TASK DETAILS —
Copy the records below without altering a single word.

───── STUDY MATERIAL

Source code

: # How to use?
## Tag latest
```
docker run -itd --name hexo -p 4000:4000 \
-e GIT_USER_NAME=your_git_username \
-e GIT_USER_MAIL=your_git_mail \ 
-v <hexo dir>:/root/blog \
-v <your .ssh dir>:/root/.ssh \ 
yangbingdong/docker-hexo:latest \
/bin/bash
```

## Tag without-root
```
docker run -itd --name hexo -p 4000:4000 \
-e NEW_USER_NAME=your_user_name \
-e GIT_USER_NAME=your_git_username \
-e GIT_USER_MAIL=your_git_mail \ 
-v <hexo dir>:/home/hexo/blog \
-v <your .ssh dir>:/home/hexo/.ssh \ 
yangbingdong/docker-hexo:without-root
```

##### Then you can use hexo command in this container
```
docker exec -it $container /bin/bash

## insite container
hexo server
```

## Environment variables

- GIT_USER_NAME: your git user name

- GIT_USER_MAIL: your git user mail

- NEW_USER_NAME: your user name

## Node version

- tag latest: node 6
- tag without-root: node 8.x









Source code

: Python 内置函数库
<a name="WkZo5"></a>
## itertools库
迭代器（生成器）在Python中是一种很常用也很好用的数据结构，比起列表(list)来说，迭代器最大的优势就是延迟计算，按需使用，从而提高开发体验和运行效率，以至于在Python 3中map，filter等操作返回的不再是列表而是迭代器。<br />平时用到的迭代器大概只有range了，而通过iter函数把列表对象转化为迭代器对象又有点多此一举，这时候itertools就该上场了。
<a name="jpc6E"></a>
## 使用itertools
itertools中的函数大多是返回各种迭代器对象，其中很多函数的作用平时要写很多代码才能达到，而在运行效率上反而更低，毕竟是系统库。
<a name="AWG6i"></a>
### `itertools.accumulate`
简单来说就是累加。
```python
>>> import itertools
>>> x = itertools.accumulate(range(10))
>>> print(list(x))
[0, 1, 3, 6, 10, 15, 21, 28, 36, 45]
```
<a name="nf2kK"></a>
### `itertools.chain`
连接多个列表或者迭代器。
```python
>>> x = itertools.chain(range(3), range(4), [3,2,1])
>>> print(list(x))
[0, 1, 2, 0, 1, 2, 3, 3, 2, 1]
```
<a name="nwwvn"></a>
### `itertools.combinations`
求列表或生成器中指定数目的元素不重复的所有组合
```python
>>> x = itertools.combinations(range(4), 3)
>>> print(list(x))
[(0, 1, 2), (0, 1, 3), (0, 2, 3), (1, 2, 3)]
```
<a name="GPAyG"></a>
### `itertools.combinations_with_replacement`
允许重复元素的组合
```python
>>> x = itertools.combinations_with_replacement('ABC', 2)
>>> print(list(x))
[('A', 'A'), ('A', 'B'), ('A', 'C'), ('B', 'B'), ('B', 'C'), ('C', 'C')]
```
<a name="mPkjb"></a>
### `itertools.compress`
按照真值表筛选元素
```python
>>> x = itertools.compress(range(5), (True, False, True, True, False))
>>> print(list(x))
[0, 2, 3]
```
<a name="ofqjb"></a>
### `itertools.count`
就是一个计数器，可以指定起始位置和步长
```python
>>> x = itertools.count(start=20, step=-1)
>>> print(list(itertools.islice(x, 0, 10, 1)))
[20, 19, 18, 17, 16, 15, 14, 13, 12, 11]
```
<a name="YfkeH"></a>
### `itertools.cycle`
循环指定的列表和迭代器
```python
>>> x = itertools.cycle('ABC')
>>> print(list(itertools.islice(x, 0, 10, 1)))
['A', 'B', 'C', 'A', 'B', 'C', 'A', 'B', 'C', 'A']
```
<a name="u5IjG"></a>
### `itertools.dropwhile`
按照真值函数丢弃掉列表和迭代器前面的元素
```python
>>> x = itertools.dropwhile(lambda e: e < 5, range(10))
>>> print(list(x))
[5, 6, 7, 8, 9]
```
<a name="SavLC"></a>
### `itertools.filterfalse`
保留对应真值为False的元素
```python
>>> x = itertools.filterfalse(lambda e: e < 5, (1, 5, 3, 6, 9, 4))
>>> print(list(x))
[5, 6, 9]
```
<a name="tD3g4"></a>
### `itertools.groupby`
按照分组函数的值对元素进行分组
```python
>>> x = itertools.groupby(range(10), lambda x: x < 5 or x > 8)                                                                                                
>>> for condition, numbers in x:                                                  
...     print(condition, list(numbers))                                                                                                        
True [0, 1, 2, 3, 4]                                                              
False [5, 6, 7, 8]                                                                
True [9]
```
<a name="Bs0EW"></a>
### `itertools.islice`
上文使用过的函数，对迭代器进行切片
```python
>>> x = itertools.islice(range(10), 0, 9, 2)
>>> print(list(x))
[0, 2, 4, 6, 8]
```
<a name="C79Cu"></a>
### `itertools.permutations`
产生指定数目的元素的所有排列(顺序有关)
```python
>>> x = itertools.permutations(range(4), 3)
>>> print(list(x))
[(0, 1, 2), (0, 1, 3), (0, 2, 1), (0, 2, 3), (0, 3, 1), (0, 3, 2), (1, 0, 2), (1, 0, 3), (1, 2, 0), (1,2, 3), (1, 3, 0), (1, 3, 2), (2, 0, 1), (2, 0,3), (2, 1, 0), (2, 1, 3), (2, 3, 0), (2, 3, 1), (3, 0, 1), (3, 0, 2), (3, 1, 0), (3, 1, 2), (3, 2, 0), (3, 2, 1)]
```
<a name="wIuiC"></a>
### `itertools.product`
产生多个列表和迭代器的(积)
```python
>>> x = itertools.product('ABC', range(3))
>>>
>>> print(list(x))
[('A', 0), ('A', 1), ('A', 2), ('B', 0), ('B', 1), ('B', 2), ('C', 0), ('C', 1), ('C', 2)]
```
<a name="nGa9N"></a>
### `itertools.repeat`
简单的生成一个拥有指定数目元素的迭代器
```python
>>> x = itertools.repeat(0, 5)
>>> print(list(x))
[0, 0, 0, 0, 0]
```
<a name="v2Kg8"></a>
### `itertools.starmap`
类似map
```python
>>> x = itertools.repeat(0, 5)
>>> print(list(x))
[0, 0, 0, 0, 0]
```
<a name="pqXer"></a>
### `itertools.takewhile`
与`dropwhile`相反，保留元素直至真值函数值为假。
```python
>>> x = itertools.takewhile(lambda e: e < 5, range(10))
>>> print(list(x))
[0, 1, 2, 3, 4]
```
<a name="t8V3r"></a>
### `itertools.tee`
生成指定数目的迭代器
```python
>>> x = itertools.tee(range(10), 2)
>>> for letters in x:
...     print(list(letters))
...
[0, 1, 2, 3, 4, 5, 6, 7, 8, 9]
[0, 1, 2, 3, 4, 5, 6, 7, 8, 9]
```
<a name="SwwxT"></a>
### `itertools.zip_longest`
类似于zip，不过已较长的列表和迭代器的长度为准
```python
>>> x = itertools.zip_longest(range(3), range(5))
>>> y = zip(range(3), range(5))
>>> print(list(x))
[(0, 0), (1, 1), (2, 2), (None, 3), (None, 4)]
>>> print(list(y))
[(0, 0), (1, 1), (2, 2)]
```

──────────

COMPLETED TASK —
Source code

: # How to use?
## Tag latest
```
docker run -itd --name hexo -p 4000:4000 \
-e GIT_USER_NAME=your_git_username \
-e GIT_USER_MAIL=your_git_mail \ 
-v <hexo dir>:/root/blog \
-v <your .ssh dir>:/root/.ssh \ 
yangbingdong/docker-hexo:latest \
/bin/bash
```

## Tag without-root
```
docker run -itd --name hexo -p 4000:4000 \
-e NEW_USER_NAME=your_user_name \
-e GIT_USER_NAME=your_git_username \
-e GIT_USER_MAIL=your_git_mail \ 
-v <hexo dir>:/home/hexo/blog \
-v <your .ssh dir>:/home/hexo/.ssh \ 
yangbingdong/docker-hexo:without-root
```

##### Then you can use hexo command in this container
```
docker exec -it $container /bin/bash

## insite container
hexo server
```

## Environment variables

- GIT_USER_NAME: your git user name

- GIT_USER_MAIL: your git user mail

- NEW_USER_NAME: your user name

## Node version

- tag latest: node 6
- tag without-root: node 8.x









Source code

: Python 内置函数库
<a name="WkZo5"></a>
## itertools库
迭代器（生成器）在Python中是一种很常用也很好用的数据结构，比起列表(list)来说，迭代器最大的优势就是延迟计算，按需使用，从而提高开发体验和运行效率，以至于在Python 3中map，filter等操作返回的不再是列表而是迭代器。<br />平时用到的迭代器大概只有range了，而通过iter函数把列表对象转化为迭代器对象又有点多此一举，这时候itertools就该上场了。
<a name="jpc6E"></a>
## 使用itertools
itertools中的函数大多是返回各种迭代器对象，其中很多函数的作用平时要写很多代码才能达到，而在运行效率上反而更低，毕竟是系统库。
<a name="AWG6i"></a>
### `itertools.accumulate`
简单来说就是累加。
```python
>>> import itertools
>>> x = itertools.accumulate(range(10))
>>> print(list(x))
[0, 1, 3, 6, 10, 15, 21, 28, 36, 45]
```
<a name="nf2kK"></a>
### `itertools.chain`
连接多个列表或者迭代器。
```python
>>> x = itertools.chain(range(3), range(4), [3,2,1])
>>> print(list(x))
[0, 1, 2, 0, 1, 2, 3, 3, 2, 1]
```
<a name="nwwvn"></a>
### `itertools.combinations`
求列表或生成器中指定数目的元素不重复的所有组合
```python
>>> x = itertools.combinations(range(4), 3)
>>> print(list(x))
[(0, 1, 2), (0, 1, 3), (0, 2, 3), (1, 2, 3)]
```
<a name="GPAyG"></a>
### `itertools.combinations_with_replacement`
允许重复元素的组合
```python
>>> x = itertools.combinations_with_replacement('ABC', 2)
>>> print(list(x))
[('A', 'A'), ('A', 'B'), ('A', 'C'), ('B', 'B'), ('B', 'C'), ('C', 'C')]
```
<a name="mPkjb"></a>
### `itertools.compress`
按照真值表筛选元素
```python
>>> x = itertools.compress(range(5), (True, False, True, True, False))
>>> print(list(x))
[0, 2, 3]
```
<a name="ofqjb"></a>
### `itertools.count`
就是一个计数器，可以指定起始位置和步长
```python
>>> x = itertools.count(start=20, step=-1)
>>> print(list(itertools.islice(x, 0, 10, 1)))
[20, 19, 18, 17, 16, 15, 14, 13, 12, 11]
```
<a name="YfkeH"></a>
### `itertools.cycle`
循环指定的列表和迭代器
```python
>>> x = itertools.cycle('ABC')
>>> print(list(itertools.islice(x, 0, 10, 1)))
['A', 'B', 'C', 'A', 'B', 'C', 'A', 'B', 'C', 'A']
```
<a name="u5IjG"></a>
### `itertools.dropwhile`
按照真值函数丢弃掉列表和迭代器前面的元素
```python
>>> x = itertools.dropwhile(lambda e: e < 5, range(10))
>>> print(list(x))
[5, 6, 7, 8, 9]
```
<a name="SavLC"></a>
### `itertools.filterfalse`
保留对应真值为False的元素
```python
>>> x = itertools.filterfalse(lambda e: e < 5, (1, 5, 3, 6, 9, 4))
>>> print(list(x))
[5, 6, 9]
```
<a name="tD3g4"></a>
### `itertools.groupby`
按照分组函数的值对元素进行分组
```python
>>> x = itertools.groupby(range(10), lambda x: x < 5 or x > 8)                                                                                                
>>> for condition, numbers in x:                                                  
...     print(condition, list(numbers))                                                                                                        
True [0, 1, 2, 3, 4]                                                              
False [5, 6, 7, 8]                                                                
True [9]
```
<a name="Bs0EW"></a>
### `itertools.islice`
上文使用过的函数，对迭代器进行切片
```python
>>> x = itertools.islice(range(10), 0, 9, 2)
>>> print(list(x))
[0, 2, 4, 6, 8]
```
<a name="C79Cu"></a>
### `itertools.permutations`
产生指定数目的元素的所有排列(顺序有关)
```python
>>> x = itertools.permutations(range(4), 3)
>>> print(list(x))
[(0, 1, 2), (0, 1, 3), (0, 2, 1), (0, 2, 3), (0, 3, 1), (0, 3, 2), (1, 0, 2), (1, 0, 3), (1, 2, 0), (1,2, 3), (1, 3, 0), (1, 3, 2), (2, 0, 1), (2, 0,3), (2, 1, 0), (2, 1, 3), (2, 3, 0), (2, 3, 1), (3, 0, 1), (3, 0, 2), (3, 1, 0), (3, 1, 2), (3, 2, 0), (3, 2, 1)]
```
<a name="wIuiC"></a>
### `itertools.product`
产生多个列表和迭代器的(积)
```python
>>> x = itertools.product('ABC', range(3))
>>>
>>> print(list(x))
[('A', 0), ('A', 1), ('A', 2), ('B', 0), ('B', 1), ('B', 2), ('C', 0), ('C', 1), ('C', 2)]
```
<a name="nGa9N"></a>
### `itertools.repeat`
简单的生成一个拥有指定数目元素的迭代器
```python
>>> x = itertools.repeat(0, 5)
>>> print(list(x))
[0, 0, 0, 0, 0]
```
<a name="v2Kg8"></a>
### `itertools.starmap`
类似map
```python
>>> x = itertools.repeat(0, 5)
>>> print(list(x))
[0, 0, 0, 0, 0]
```
<a name="pqXer"></a>
### `itertools.takewhile`
与`dropwhile`相反，保留元素直至真值函数值为假。
```python
>>> x = itertools.takewhile(lambda e: e < 5, range(10))
>>> print(list(x))
[0, 1, 2, 3, 4]
```
<a name="t8V3r"></a>
### `itertools.tee`
生成指定数目的迭代器
```python
>>> x = itertools.tee(range(10), 2)
>>> for letters in x:
...     print(list(letters))
...
[0, 1, 2, 3, 4, 5, 6, 7, 8, 9]
[0, 1, 2, 3, 4, 5, 6, 7, 8, 9]
```
<a name="SwwxT"></a>
### `itertools.zip_longest`
类似于zip，不过已较长的列表和迭代器的长度为准
```python
>>> x = itertools.zip_longest(range(3), range(5))
>>> y = zip(range(3), range(5))
>>> print(list(x))
[(0, 0), (1, 1), (2, 2), (None, 3), (None, 4)]
>>> print(list(y))
[(0, 0), (1, 1), (2, 2)]
```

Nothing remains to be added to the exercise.